=== Problem to work on ===
Nothing in the data should be left out, so repeat it all exactly.

=== Collected data ===

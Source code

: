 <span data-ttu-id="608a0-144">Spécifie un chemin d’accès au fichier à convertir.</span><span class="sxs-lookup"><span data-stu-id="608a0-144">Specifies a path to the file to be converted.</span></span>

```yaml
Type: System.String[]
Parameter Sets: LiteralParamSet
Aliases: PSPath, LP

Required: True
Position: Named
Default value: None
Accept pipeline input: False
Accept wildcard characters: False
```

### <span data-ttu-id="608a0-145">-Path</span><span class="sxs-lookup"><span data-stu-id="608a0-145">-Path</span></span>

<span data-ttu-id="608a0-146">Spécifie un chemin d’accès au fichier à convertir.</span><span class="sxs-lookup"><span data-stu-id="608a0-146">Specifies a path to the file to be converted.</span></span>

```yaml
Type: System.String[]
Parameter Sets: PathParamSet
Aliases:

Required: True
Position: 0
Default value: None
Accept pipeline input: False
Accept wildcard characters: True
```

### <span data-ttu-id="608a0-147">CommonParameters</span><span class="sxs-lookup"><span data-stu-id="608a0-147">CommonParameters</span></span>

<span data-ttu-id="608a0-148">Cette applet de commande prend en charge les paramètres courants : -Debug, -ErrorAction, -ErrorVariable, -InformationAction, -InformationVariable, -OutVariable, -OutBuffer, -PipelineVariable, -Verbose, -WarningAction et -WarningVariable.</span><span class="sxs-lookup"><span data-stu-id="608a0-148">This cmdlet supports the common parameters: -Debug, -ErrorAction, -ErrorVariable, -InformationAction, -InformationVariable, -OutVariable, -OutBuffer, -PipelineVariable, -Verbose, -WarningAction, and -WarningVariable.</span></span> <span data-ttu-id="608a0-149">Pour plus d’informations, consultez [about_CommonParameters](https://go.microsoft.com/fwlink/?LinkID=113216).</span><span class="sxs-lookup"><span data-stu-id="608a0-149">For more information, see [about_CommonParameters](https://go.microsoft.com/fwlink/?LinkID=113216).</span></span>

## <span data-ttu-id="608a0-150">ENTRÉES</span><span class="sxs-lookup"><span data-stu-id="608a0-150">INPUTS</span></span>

=== Solution to the problem ===
Source code

: <span data-ttu-id="608a0-144">Spécifie un chemin d’accès au fichier à convertir.</span><span class="sxs-lookup"><span data-stu-id="608a0-144">Specifies a path to the file to be converted.</span></span>

```yaml
Type: System.String[]
Parameter Sets: LiteralParamSet
Aliases: PSPath, LP

Required: True
Position: Named
Default value: None
Accept pipeline input: False
Accept wildcard characters: False
```

### <span data-ttu-id="608a0-145">-Path</span><span class="sxs-lookup"><span data-stu-id="608a0-145">-Path</span></span>

<span data-ttu-id="608a0-146">Spécifie un chemin d’accès au fichier à convertir.</span><span class="sxs-lookup"><span data-stu-id="608a0-146">Specifies a path to the file to be converted.</span></span>

```yaml
Type: System.String[]
Parameter Sets: PathParamSet
Aliases:

Required: True
Position: 0
Default value: None
Accept pipeline input: False
Accept wildcard characters: True
```

### <span data-ttu-id="608a0-147">CommonParameters</span><span class="sxs-lookup"><span data-stu-id="608a0-147">CommonParameters</span></span>

<span data-ttu-id="608a0-148">Cette applet de commande prend en charge les paramètres courants : -Debug, -ErrorAction, -ErrorVariable, -InformationAction, -InformationVariable, -OutVariable, -OutBuffer, -PipelineVariable, -Verbose, -WarningAction et -WarningVariable.</span><span class="sxs-lookup"><span data-stu-id="608a0-148">This cmdlet supports the common parameters: -Debug, -ErrorAction, -ErrorVariable, -InformationAction, -InformationVariable, -OutVariable, -OutBuffer, -PipelineVariable, -Verbose, -WarningAction, and -WarningVariable.</span></span> <span data-ttu-id="608a0-149">Pour plus d’informations, consultez [about_CommonParameters](https://go.microsoft.com/fwlink/?LinkID=113216).</span><span class="sxs-lookup"><span data-stu-id="608a0-149">For more information, see [about_CommonParameters](https://go.microsoft.com/fwlink/?LinkID=113216).</span></span>

## <span data-ttu-id="608a0-150">ENTRÉES</span><span class="sxs-lookup"><span data-stu-id="608a0-150">INPUTS</span></span>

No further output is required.